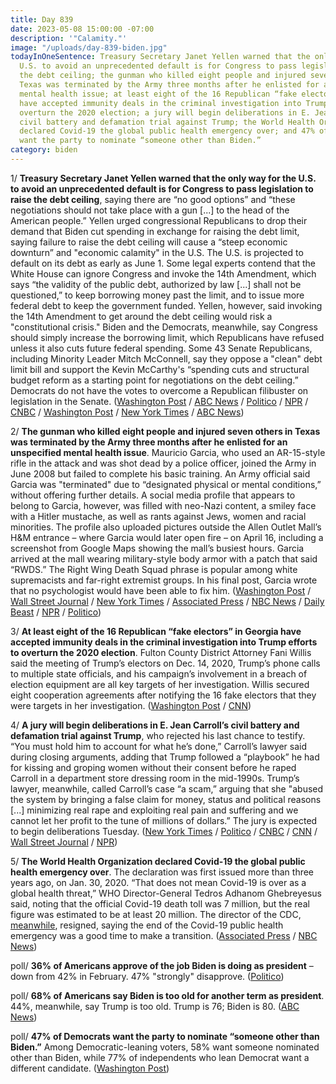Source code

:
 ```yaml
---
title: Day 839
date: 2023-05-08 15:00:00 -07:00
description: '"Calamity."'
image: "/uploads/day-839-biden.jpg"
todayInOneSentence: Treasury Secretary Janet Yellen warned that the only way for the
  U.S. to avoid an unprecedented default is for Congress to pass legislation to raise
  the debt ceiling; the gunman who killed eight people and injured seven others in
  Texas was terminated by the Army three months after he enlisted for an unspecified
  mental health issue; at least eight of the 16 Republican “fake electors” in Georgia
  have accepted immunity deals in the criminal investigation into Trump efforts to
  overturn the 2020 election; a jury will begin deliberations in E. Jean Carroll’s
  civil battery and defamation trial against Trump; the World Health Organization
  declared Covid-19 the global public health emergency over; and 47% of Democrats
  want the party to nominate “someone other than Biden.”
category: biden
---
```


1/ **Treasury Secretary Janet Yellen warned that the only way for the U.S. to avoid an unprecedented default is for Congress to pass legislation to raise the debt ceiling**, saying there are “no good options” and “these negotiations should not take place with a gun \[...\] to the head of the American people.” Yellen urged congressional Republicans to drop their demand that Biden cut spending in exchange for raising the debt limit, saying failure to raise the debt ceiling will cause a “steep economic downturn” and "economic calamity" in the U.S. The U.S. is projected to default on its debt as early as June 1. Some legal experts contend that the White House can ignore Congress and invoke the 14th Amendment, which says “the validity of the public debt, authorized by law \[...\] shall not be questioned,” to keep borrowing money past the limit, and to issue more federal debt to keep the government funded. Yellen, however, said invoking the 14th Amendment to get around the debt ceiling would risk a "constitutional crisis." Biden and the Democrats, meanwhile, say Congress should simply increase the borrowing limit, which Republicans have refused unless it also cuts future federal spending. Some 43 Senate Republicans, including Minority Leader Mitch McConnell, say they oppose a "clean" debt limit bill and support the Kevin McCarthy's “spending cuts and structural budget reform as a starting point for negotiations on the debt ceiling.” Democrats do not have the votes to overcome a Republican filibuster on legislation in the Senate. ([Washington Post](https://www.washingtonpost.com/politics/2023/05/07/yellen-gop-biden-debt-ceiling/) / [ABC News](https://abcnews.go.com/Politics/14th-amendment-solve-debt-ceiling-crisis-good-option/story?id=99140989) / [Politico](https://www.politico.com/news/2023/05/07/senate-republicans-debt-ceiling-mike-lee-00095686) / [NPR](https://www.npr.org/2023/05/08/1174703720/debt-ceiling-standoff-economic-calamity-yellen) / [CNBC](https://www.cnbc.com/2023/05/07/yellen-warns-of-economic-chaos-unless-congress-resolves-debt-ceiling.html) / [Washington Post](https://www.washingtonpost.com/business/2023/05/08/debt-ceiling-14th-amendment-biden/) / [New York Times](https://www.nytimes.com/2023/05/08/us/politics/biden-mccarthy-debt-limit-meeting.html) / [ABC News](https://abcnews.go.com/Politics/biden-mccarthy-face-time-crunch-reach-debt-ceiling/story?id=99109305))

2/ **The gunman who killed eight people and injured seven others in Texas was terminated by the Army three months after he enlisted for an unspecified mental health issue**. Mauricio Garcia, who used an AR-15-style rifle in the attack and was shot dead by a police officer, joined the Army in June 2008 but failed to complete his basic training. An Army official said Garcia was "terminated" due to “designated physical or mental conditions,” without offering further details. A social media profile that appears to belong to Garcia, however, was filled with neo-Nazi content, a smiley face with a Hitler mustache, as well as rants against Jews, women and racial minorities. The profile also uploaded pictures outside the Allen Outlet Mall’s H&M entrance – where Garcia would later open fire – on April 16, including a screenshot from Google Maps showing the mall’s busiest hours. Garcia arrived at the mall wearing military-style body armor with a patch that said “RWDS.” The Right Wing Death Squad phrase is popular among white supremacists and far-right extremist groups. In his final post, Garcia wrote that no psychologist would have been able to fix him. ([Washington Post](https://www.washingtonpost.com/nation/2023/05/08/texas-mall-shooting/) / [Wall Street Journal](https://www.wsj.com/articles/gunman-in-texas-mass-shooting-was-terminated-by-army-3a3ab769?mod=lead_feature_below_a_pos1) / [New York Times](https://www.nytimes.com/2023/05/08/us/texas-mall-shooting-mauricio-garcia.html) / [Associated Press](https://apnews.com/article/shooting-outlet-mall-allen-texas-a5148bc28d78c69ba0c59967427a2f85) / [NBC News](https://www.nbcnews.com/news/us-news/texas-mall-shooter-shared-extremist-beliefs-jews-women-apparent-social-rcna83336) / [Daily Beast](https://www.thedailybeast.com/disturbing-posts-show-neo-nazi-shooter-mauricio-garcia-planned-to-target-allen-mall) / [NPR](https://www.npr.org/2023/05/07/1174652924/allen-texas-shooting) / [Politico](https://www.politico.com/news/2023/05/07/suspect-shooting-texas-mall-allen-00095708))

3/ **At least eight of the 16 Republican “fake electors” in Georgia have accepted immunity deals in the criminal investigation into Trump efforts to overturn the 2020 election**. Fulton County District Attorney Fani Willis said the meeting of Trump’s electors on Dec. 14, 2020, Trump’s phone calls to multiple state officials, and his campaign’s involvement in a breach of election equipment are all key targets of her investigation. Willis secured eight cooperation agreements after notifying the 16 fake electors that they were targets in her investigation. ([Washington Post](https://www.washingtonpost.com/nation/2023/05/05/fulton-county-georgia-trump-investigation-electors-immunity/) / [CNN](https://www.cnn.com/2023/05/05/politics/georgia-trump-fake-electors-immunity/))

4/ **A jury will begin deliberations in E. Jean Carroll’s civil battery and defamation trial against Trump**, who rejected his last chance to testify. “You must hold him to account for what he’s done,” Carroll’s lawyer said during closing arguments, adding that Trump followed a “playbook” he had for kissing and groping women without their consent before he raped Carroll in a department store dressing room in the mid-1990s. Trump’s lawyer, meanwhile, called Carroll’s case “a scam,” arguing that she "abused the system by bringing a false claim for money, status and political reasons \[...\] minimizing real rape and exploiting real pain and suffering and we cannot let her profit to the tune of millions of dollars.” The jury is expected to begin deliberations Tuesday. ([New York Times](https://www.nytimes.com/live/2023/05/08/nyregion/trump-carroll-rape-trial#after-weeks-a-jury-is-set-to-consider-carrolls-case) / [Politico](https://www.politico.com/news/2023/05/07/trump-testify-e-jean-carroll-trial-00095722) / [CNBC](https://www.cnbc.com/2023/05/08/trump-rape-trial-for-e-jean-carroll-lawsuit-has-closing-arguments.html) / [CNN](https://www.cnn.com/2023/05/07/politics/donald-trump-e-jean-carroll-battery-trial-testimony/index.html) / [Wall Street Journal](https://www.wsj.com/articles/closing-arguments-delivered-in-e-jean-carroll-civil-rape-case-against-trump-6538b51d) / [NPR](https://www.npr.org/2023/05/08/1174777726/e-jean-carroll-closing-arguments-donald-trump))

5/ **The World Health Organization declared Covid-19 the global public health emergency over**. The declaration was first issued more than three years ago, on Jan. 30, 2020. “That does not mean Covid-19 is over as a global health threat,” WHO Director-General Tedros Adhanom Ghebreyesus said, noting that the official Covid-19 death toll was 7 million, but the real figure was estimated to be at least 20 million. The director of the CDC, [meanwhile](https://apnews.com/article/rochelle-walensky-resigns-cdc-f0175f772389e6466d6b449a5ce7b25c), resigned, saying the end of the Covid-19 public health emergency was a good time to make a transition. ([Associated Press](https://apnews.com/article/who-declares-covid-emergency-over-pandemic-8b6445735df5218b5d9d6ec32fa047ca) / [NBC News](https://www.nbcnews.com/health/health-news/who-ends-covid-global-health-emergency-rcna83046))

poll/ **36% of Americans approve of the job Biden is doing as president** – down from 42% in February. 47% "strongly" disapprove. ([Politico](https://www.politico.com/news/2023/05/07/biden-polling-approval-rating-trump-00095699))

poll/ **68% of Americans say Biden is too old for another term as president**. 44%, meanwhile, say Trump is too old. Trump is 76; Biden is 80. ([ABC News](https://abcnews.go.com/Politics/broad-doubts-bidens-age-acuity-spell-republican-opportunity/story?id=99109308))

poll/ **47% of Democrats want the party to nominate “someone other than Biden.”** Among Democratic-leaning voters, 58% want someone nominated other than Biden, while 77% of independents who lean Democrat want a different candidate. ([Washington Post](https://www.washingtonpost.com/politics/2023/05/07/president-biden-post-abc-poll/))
********************
◆ **ACTIVITY**: Leaving out all lines before the one containing "poll/ **68% of", copy that line and the rest through the end of the listing above exactly.

◆ **EXERCISE RESULT**:
poll/ **68% of Americans say Biden is too old for another term as president**. 44%, meanwhile, say Trump is too old. Trump is 76; Biden is 80. ([ABC News](https://abcnews.go.com/Politics/broad-doubts-bidens-age-acuity-spell-republican-opportunity/story?id=99109308))

poll/ **47% of Democrats want the party to nominate “someone other than Biden.”** Among Democratic-leaning voters, 58% want someone nominated other than Biden, while 77% of independents who lean Democrat want a different candidate. ([Washington Post](https://www.washingtonpost.com/politics/2023/05/07/president-biden-post-abc-poll/))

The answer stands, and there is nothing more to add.